= Analog signal =

Continuous time-varying signal

An analog signal (American English) or analogue signal (British and Commonwealth English) is any signal, typically a continuous-time signal, representing some other quantity, i.e., analogous to another quantity. For example, in an analog audio signal, the instantaneous signal voltage varies in a manner analogous to the pressure of the sound waves.

In contrast, a digital signal represents the original time-varying quantity as a sampled sequence of quantized numeric values, typically but not necessarily in the form of a binary value. Digital sampling imposes some bandwidth and dynamic range constraints on the representation and adds quantization noise.

The term analog signal usually refers to electrical signals; however, mechanical, pneumatic, hydraulic, and other systems may also convey or be considered analog signals.

==Representation==
An analog signal uses some property of the medium to convey the signal's information. For example, an aneroid barometer uses rotary position as the signal to convey pressure information. In an electrical signal, the voltage, current, or frequency of the signal may be varied to represent the information.

Any information may be conveyed by an analog signal; such a signal may be a measured response to changes in a physical variable, such as sound, light, temperature, position, or pressure.
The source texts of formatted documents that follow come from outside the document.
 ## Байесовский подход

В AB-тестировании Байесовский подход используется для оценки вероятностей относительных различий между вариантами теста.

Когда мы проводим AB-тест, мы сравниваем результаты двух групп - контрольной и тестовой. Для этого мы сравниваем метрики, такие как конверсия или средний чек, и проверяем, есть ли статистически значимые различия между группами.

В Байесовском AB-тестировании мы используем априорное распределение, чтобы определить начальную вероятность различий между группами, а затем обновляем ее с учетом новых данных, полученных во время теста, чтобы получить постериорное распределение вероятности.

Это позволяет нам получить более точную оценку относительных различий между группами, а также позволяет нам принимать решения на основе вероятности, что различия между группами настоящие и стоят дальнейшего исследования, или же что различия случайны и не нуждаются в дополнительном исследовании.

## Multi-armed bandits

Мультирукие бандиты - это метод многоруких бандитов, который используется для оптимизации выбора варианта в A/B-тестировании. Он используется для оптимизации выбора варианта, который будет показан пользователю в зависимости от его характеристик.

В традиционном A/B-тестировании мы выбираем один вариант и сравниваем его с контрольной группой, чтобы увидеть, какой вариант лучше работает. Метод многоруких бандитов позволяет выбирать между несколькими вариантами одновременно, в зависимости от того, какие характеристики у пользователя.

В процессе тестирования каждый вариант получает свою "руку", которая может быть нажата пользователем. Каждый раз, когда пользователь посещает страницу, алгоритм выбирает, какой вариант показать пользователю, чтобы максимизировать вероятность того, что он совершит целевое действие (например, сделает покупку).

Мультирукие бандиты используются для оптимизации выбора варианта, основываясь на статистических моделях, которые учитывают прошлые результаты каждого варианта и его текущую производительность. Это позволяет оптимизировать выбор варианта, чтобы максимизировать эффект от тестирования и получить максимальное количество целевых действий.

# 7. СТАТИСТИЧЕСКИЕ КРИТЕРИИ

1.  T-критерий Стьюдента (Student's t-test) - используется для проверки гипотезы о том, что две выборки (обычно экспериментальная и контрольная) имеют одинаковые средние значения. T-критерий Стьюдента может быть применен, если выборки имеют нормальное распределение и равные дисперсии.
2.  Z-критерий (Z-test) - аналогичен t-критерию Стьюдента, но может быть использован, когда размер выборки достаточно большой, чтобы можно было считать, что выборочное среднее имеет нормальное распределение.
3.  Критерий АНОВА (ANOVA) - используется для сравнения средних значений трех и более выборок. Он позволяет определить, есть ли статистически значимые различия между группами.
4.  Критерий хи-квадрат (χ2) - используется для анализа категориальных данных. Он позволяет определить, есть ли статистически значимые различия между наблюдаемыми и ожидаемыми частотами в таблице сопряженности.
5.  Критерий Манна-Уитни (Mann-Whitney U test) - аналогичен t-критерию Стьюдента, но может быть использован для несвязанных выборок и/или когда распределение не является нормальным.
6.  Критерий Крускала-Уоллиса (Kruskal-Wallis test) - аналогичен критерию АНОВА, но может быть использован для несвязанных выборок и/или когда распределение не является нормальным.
The physical variable is converted to an analog signal by a transducer. For example, sound striking the diaphragm of a microphone induces corresponding fluctuations in the current produced by a coil in an electromagnetic microphone or the voltage produced by a condenser microphone. The voltage or the current is said to be an analog of the sound.

==Noise==

An analog signal is subject to electronic noise and distortion introduced by communication channels, recording and signal processing operations, which can progressively degrade the signal-to-noise ratio (SNR). As the signal is transmitted, copied, or processed, the unavoidable noise introduced in the signal path will accumulate as a generation loss, progressively and irreversibly degrading the SNR, until in extreme cases, the signal can be overwhelmed. Noise can show up as hiss and intermodulation distortion in audio signals, or snow in video signals. Generation loss is irreversible as there is no reliable method to distinguish the noise from the signal. Note that, despite a popular misconception, analog representations do not provide "infinite" resolution or accuracy, due to this inevitable presence of noise (and therefore error) in any real-world system.

Converting an analog signal to digital form introduces a low-level quantization noise into the signal due to finite resolution of digital systems. Once in digital form, the signal can be transmitted, stored, and processed without introducing additional noise or distortion using error detection and correction.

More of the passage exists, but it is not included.